▶ **Exercise requirements**
Gather the lines from the material that contain "memory".

▶ **Data provided**
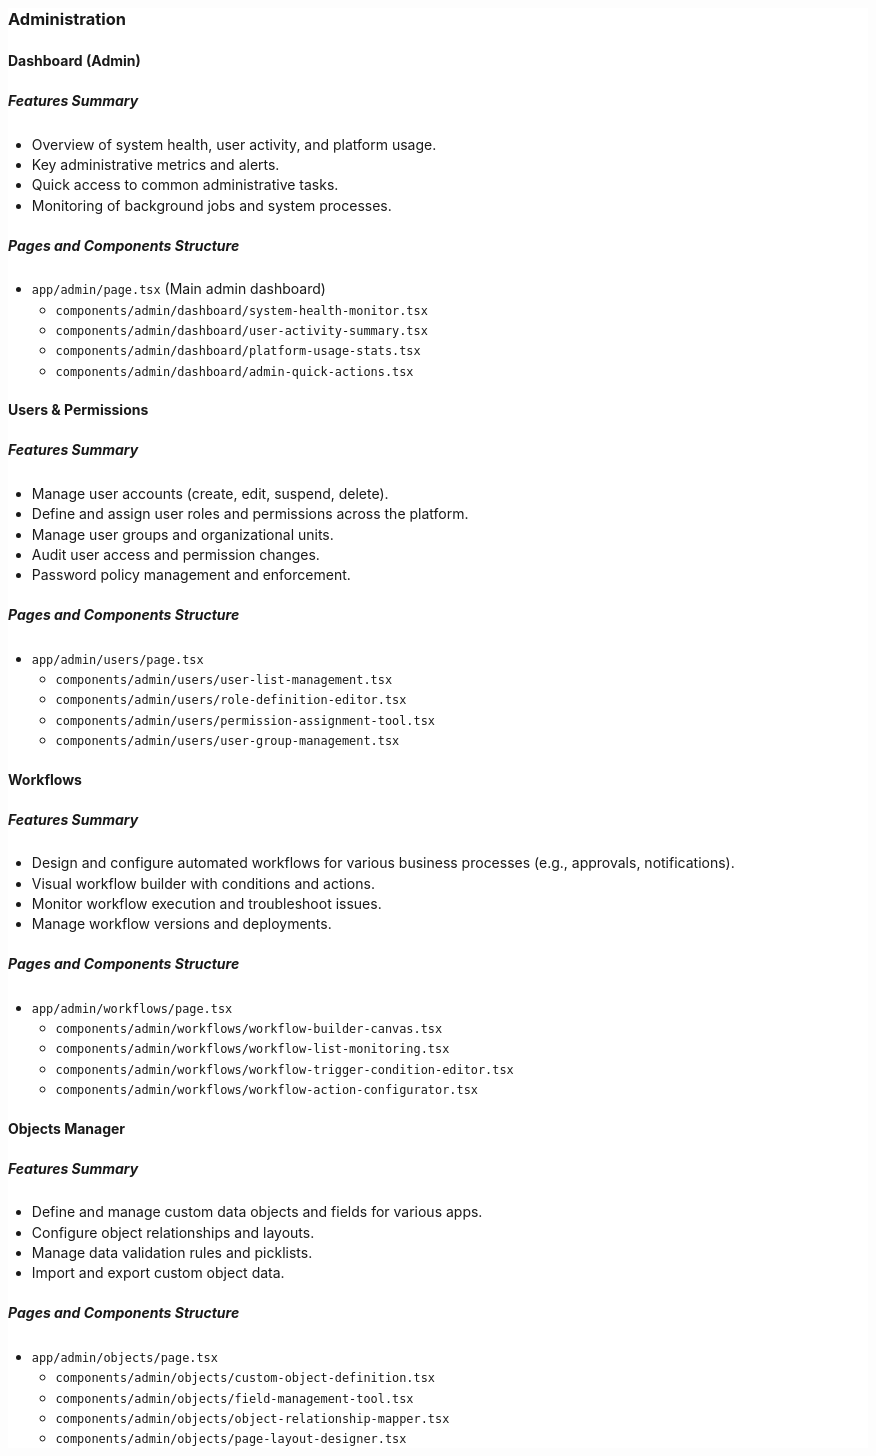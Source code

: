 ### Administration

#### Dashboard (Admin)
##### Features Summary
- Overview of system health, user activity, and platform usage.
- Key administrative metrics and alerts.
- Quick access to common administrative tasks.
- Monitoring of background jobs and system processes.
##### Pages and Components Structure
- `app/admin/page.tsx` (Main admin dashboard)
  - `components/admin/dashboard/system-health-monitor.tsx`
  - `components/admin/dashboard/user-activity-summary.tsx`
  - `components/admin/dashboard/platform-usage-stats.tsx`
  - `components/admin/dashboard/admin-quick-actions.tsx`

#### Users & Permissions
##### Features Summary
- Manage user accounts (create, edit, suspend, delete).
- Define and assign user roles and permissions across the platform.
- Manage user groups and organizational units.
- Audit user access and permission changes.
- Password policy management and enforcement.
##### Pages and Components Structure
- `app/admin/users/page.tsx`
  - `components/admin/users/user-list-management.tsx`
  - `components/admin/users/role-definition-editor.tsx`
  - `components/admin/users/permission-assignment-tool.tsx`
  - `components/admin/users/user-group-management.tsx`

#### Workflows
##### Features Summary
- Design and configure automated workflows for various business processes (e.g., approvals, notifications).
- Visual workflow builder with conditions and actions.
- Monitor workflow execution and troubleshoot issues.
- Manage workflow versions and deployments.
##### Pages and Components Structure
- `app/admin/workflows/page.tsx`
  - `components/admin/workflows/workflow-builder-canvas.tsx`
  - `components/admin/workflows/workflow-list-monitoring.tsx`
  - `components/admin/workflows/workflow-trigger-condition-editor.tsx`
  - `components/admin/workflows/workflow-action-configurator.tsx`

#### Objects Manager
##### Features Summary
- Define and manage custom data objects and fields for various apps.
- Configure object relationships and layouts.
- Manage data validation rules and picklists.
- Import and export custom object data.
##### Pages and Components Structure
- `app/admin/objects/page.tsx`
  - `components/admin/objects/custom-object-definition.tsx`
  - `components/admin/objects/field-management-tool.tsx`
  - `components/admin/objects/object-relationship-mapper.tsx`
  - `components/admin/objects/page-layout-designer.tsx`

--

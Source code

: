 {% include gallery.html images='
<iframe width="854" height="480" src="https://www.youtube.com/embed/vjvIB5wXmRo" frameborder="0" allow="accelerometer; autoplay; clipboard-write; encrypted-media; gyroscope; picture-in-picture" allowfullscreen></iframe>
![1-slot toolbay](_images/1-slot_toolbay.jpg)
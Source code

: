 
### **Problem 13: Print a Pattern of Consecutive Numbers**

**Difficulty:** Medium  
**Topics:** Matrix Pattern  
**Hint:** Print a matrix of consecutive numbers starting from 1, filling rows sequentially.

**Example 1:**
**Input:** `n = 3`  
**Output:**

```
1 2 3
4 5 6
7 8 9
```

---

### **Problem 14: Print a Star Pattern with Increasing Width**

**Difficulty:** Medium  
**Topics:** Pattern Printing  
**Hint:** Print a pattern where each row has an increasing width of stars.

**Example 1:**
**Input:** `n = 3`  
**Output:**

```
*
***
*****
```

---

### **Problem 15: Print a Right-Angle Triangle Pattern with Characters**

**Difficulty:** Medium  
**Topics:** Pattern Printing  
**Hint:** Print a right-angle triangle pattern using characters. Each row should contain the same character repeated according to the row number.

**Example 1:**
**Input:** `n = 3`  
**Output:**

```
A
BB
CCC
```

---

==

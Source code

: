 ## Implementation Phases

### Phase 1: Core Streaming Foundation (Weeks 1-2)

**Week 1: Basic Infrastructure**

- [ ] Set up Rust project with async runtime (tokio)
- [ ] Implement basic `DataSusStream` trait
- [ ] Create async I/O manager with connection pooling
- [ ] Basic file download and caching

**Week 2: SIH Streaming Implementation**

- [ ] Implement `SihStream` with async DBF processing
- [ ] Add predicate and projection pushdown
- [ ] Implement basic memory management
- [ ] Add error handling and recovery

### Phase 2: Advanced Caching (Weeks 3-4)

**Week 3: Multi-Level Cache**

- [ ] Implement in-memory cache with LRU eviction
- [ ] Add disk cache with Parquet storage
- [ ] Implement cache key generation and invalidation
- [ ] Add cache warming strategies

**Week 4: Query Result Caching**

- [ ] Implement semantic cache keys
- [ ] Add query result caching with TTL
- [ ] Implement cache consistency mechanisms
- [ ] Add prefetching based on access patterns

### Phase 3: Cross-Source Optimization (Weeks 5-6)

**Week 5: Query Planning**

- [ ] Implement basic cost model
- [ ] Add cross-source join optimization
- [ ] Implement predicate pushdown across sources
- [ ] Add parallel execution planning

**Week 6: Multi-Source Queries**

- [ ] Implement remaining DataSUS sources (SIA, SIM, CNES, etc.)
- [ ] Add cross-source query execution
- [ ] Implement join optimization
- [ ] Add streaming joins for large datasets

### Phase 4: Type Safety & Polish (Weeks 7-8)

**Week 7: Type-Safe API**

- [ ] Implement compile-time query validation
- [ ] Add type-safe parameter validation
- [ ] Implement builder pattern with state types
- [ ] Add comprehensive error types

▶ **Result of this task**
- [ ] Implement basic memory management
- [ ] Implement in-memory cache with LRU eviction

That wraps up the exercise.